_Work to be completed:_ Your task is to give the number of lines below that contain "root". Give no other text.

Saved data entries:
......
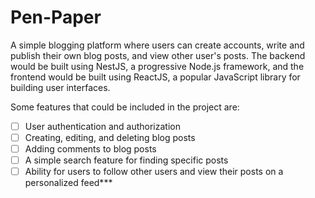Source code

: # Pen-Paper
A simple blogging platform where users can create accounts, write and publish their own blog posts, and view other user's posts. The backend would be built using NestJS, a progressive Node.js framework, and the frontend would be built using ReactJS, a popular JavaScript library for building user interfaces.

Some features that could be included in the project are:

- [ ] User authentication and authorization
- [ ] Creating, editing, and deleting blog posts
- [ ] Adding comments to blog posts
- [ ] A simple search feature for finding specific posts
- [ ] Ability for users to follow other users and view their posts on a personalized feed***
......
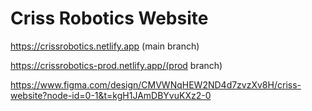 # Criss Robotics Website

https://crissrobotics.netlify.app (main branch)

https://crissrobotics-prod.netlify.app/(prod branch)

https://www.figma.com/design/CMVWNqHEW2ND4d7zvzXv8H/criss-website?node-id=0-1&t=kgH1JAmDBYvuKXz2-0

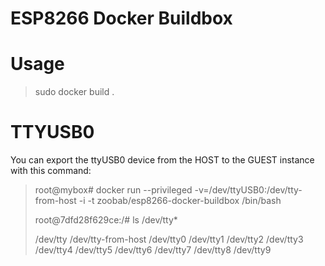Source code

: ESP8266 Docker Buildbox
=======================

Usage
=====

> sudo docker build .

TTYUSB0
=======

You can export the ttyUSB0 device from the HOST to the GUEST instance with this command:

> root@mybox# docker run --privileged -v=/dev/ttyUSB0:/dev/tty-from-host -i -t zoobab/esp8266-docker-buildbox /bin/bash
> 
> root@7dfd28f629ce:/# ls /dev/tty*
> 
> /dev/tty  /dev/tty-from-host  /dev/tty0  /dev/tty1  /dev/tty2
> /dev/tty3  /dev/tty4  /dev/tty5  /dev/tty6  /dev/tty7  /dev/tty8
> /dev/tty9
......
_Solution:_ 2